Eine gerechtere Verteilung der Flüchtlinge müsse her. Doch bleibt Europa in dieser Frage gespalten. Verbindliche Quoten wie Deutschland sie fordert, lehnen vor allem die osteuropäischen Staaten, aber auch Länder wie Großbritannien ab. Kein Wunder. Denn warum sollten andere Regierungen Deutschland jetzt einen Gefallen tun und über Fairness diskutieren? War es doch Deutschland, dass mit Dublin III gerade das Gegenteil von Solidarität in europäische Gesetzesform gießen ließ.
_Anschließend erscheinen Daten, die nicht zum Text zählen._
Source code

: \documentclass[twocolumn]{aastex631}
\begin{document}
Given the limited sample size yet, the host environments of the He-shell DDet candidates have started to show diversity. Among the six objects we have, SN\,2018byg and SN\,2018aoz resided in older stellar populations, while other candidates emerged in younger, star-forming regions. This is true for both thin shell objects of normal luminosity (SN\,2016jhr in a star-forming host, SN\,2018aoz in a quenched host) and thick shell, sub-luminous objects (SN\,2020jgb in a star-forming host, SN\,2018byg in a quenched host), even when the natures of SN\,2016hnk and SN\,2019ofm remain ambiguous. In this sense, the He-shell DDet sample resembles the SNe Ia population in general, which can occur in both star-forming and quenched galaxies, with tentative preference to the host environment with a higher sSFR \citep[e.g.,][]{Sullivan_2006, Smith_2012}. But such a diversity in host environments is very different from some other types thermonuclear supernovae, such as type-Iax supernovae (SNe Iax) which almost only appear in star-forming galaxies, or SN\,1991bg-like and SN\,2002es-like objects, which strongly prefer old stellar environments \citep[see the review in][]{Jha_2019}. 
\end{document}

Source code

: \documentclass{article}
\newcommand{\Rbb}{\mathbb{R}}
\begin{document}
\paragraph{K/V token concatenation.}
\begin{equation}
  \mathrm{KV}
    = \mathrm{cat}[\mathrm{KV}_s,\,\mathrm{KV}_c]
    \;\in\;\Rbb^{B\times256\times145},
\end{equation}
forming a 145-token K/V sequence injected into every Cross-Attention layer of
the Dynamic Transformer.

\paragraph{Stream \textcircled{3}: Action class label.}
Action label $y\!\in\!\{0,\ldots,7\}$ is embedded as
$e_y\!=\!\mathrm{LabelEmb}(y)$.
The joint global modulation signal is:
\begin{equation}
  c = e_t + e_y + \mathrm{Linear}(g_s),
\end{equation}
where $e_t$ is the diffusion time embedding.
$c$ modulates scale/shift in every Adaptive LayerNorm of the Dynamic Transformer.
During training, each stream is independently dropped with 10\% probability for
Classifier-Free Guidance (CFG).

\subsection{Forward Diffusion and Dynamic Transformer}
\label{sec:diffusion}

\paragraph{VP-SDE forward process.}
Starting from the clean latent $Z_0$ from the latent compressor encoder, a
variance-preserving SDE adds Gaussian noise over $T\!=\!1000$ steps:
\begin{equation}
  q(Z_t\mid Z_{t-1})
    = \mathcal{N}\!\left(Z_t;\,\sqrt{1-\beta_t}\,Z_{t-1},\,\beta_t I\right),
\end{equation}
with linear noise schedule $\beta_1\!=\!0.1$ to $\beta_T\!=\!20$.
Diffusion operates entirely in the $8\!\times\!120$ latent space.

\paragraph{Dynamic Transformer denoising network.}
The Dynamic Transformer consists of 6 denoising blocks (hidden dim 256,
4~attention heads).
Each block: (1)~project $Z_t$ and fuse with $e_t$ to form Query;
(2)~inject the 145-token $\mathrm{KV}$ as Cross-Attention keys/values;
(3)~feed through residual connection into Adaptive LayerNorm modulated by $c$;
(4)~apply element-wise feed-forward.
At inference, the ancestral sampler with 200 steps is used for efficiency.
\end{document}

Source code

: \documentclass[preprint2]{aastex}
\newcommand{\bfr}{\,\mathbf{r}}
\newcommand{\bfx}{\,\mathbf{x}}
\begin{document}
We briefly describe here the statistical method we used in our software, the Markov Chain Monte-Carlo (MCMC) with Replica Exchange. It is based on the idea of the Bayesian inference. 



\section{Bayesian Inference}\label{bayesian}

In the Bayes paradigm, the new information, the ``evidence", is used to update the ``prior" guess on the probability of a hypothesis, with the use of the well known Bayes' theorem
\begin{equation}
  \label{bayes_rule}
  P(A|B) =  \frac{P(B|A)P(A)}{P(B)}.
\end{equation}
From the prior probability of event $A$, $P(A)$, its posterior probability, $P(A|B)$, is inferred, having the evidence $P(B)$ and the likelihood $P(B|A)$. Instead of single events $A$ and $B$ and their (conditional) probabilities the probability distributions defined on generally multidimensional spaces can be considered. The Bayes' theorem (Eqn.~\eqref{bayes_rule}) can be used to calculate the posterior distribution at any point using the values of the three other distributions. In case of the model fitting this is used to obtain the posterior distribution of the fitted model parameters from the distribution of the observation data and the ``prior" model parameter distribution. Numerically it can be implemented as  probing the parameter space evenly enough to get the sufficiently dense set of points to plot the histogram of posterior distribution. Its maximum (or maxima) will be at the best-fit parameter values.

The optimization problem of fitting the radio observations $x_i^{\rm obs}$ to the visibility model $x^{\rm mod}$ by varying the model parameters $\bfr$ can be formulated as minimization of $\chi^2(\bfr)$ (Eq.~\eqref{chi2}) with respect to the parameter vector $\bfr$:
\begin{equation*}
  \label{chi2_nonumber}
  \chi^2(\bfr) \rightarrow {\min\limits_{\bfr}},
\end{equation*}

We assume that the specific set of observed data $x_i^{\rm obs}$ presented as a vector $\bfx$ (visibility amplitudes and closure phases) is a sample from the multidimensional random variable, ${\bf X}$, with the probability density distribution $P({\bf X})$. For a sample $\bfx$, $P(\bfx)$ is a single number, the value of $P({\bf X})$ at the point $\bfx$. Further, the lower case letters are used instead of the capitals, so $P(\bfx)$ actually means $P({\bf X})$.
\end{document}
Bleibt nur die Einigkeit hinsichtlich mehr Abschreckung, auch mit militärischen Mitteln. Fluchthelfern soll im Mittelmeer verstärkt das Handwerk gelegt werden. Die Bundeswehr soll demnächst auch scharf auf Schleuser schießen dürfen. Außen- und Verteidigungsministerium arbeiten in enger Abstimmung mit der EU bereits an einer entsprechenden Vorlage für den Bundestag. Der soll den bewaffneten Kampfeinsatz deutscher Soldaten im Rahmen der EU-Militäroperation EUNAVFOR MED genehmigen. Mehr zum Krieg gegen Flüchtlinge hier.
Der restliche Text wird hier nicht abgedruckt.